BEGIN Exercise materials

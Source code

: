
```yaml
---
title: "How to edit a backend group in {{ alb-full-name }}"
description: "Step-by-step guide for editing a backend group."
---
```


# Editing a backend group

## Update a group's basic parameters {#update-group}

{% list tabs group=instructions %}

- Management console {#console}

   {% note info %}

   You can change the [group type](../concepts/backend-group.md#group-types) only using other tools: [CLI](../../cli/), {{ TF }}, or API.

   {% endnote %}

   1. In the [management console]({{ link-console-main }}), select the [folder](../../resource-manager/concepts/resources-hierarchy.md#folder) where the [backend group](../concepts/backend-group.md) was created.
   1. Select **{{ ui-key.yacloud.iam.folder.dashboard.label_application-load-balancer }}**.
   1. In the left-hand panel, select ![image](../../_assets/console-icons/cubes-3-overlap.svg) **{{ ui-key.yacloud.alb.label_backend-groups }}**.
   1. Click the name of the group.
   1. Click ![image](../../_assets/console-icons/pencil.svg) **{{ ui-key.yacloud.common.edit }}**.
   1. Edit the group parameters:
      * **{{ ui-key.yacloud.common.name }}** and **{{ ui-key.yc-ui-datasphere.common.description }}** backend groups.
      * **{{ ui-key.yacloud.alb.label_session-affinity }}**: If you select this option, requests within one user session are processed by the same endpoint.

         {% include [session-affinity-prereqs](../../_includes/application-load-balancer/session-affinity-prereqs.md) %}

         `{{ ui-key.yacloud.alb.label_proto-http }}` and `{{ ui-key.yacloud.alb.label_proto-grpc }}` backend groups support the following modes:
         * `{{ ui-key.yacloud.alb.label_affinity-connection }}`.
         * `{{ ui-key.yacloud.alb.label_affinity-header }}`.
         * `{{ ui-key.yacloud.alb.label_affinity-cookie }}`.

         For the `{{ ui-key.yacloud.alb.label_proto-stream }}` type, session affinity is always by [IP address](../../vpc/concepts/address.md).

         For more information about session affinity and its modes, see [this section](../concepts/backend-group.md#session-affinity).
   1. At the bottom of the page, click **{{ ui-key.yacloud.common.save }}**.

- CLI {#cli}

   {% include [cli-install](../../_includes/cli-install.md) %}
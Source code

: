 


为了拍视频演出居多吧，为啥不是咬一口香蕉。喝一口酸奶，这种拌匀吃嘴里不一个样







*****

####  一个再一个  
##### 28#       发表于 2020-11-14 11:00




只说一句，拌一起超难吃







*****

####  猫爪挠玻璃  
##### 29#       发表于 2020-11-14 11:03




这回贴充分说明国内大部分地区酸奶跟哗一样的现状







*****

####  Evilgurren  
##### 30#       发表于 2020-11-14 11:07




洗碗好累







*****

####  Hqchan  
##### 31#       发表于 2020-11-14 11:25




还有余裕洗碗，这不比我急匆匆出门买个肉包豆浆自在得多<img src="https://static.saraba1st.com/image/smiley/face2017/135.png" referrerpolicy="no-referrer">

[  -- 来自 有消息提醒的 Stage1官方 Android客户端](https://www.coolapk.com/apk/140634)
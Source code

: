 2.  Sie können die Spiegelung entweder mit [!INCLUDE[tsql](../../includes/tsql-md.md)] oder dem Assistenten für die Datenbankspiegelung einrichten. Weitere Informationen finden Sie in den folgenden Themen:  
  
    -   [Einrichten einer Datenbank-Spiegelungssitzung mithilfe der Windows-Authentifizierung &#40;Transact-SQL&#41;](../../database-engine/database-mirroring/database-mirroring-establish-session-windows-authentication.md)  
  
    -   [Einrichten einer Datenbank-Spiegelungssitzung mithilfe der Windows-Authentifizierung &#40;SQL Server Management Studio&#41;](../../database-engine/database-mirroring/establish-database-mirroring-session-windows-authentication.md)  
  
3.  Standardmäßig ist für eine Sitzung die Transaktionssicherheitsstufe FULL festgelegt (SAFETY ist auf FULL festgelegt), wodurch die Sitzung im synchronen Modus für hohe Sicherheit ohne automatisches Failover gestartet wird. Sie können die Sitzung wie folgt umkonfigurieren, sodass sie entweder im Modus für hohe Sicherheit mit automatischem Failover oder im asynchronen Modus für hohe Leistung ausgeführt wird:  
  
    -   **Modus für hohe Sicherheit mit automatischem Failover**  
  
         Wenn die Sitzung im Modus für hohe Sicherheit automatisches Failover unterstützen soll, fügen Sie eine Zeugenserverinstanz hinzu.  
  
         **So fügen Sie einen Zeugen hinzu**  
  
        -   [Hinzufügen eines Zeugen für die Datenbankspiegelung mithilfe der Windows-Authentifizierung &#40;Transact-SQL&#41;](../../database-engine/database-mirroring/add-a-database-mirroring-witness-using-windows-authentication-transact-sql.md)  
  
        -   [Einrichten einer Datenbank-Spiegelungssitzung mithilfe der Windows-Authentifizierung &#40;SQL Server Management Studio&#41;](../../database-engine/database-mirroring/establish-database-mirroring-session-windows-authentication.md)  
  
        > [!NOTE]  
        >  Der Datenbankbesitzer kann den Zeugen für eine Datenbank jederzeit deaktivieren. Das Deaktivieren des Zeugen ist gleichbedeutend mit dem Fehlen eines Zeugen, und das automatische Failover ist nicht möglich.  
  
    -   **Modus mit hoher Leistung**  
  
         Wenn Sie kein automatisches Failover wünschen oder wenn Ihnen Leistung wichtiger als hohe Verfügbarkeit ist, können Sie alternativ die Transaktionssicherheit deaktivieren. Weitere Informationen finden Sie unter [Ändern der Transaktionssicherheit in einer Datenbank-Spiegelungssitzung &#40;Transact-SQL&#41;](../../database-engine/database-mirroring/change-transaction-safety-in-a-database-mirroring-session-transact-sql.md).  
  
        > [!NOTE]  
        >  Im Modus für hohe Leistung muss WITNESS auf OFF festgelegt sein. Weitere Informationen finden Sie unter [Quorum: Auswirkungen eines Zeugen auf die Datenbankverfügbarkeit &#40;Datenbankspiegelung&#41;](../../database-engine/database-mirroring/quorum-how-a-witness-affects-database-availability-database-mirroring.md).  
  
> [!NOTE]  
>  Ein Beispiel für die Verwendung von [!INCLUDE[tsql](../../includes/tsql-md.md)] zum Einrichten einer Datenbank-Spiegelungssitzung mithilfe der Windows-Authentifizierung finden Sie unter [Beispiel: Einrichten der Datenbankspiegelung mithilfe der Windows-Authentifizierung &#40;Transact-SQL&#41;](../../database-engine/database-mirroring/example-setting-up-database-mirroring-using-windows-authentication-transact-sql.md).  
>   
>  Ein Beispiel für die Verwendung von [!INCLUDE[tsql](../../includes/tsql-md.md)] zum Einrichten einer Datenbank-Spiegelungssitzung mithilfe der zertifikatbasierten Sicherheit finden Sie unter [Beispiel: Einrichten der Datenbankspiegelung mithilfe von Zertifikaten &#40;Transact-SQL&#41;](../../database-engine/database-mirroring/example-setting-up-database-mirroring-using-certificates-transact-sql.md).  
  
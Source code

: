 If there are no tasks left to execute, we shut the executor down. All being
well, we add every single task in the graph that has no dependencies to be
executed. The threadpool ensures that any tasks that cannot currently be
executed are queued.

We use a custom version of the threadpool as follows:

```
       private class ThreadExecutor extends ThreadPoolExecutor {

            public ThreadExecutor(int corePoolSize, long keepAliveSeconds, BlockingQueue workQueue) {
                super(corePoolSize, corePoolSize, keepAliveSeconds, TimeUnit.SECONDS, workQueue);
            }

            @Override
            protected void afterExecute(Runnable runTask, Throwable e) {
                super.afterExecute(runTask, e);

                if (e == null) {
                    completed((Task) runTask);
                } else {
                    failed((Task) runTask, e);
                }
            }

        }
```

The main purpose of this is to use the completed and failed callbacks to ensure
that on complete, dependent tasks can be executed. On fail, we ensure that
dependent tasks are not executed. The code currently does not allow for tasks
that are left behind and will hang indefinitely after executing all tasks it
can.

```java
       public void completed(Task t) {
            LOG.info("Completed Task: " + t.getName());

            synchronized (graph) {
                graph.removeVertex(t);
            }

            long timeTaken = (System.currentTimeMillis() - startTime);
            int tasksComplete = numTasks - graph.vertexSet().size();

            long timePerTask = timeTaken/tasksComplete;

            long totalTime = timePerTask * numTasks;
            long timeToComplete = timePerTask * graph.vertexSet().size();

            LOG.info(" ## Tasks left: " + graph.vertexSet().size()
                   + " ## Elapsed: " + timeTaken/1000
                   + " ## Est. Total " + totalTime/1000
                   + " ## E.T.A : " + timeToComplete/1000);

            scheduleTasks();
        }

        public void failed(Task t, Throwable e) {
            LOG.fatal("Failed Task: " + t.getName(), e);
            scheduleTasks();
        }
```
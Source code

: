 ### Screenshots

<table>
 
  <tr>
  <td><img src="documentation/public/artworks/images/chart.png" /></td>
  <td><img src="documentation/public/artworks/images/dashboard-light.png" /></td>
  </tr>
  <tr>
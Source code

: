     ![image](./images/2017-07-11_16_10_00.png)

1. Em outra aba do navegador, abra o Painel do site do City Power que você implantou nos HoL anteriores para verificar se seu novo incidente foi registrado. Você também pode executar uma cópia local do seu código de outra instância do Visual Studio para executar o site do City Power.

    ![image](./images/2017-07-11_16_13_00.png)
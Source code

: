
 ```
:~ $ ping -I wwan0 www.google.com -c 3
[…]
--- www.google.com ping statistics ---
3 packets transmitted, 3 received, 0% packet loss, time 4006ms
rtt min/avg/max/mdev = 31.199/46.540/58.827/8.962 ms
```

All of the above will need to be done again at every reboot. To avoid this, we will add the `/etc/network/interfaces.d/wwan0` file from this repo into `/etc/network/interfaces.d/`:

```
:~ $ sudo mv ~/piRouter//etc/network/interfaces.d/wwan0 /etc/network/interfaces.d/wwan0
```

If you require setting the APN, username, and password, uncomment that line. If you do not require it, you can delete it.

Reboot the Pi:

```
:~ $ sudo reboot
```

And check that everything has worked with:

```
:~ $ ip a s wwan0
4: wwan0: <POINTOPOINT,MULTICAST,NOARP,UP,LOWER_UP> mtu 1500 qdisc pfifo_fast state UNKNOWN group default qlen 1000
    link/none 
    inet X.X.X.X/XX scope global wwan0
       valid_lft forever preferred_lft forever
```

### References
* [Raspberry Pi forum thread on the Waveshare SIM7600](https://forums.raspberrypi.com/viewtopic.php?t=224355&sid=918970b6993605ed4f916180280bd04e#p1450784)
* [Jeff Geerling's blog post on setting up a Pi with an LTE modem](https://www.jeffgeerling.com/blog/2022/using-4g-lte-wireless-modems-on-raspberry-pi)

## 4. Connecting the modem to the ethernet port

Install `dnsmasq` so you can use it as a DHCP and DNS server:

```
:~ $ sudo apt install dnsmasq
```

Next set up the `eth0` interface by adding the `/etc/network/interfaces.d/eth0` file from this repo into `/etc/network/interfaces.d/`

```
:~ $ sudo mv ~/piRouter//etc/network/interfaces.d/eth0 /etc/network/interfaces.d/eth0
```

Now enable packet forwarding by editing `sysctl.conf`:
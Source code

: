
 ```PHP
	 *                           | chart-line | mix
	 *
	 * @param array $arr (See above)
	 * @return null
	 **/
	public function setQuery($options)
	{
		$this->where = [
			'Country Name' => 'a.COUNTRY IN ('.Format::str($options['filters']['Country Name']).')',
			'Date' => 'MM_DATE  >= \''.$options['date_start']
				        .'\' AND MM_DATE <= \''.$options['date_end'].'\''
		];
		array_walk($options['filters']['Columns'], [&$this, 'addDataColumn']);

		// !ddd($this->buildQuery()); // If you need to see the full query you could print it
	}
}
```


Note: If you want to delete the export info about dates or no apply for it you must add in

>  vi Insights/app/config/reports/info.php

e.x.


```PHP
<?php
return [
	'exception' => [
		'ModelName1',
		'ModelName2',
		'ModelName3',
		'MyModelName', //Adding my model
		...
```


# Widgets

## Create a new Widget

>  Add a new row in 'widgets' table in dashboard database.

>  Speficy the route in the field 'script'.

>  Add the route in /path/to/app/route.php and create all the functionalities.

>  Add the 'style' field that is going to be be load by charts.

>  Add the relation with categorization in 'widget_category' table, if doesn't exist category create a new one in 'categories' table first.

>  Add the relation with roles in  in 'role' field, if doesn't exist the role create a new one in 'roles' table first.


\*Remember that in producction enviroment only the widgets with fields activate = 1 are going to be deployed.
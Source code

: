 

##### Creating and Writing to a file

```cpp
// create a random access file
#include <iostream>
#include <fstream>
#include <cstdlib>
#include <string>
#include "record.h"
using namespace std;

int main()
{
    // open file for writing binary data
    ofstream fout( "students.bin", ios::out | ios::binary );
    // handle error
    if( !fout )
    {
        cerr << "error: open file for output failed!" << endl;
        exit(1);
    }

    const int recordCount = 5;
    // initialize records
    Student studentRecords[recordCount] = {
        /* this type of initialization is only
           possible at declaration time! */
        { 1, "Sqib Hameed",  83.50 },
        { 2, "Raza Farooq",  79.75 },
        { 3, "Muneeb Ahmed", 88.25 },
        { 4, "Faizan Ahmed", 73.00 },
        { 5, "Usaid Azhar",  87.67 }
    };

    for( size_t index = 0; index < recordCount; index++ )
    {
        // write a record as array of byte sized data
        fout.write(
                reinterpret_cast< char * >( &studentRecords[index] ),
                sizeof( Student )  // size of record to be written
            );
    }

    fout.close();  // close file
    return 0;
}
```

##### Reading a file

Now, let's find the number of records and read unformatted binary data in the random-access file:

END Exercise materials

(What you will do): Whenever a line above includes the string "Modus", copy it.

(Task solution):
3.  Standardmäßig ist für eine Sitzung die Transaktionssicherheitsstufe FULL festgelegt (SAFETY ist auf FULL festgelegt), wodurch die Sitzung im synchronen Modus für hohe Sicherheit ohne automatisches Failover gestartet wird. Sie können die Sitzung wie folgt umkonfigurieren, sodass sie entweder im Modus für hohe Sicherheit mit automatischem Failover oder im asynchronen Modus für hohe Leistung ausgeführt wird:  
    -   **Modus für hohe Sicherheit mit automatischem Failover**  
         Wenn die Sitzung im Modus für hohe Sicherheit automatisches Failover unterstützen soll, fügen Sie eine Zeugenserverinstanz hinzu.  
    -   **Modus mit hoher Leistung**  
        >  Im Modus für hohe Leistung muss WITNESS auf OFF festgelegt sein. Weitere Informationen finden Sie unter [Quorum: Auswirkungen eines Zeugen auf die Datenbankverfügbarkeit &#40;Datenbankspiegelung&#41;](../../database-engine/database-mirroring/quorum-how-a-witness-affects-database-availability-database-mirroring.md).  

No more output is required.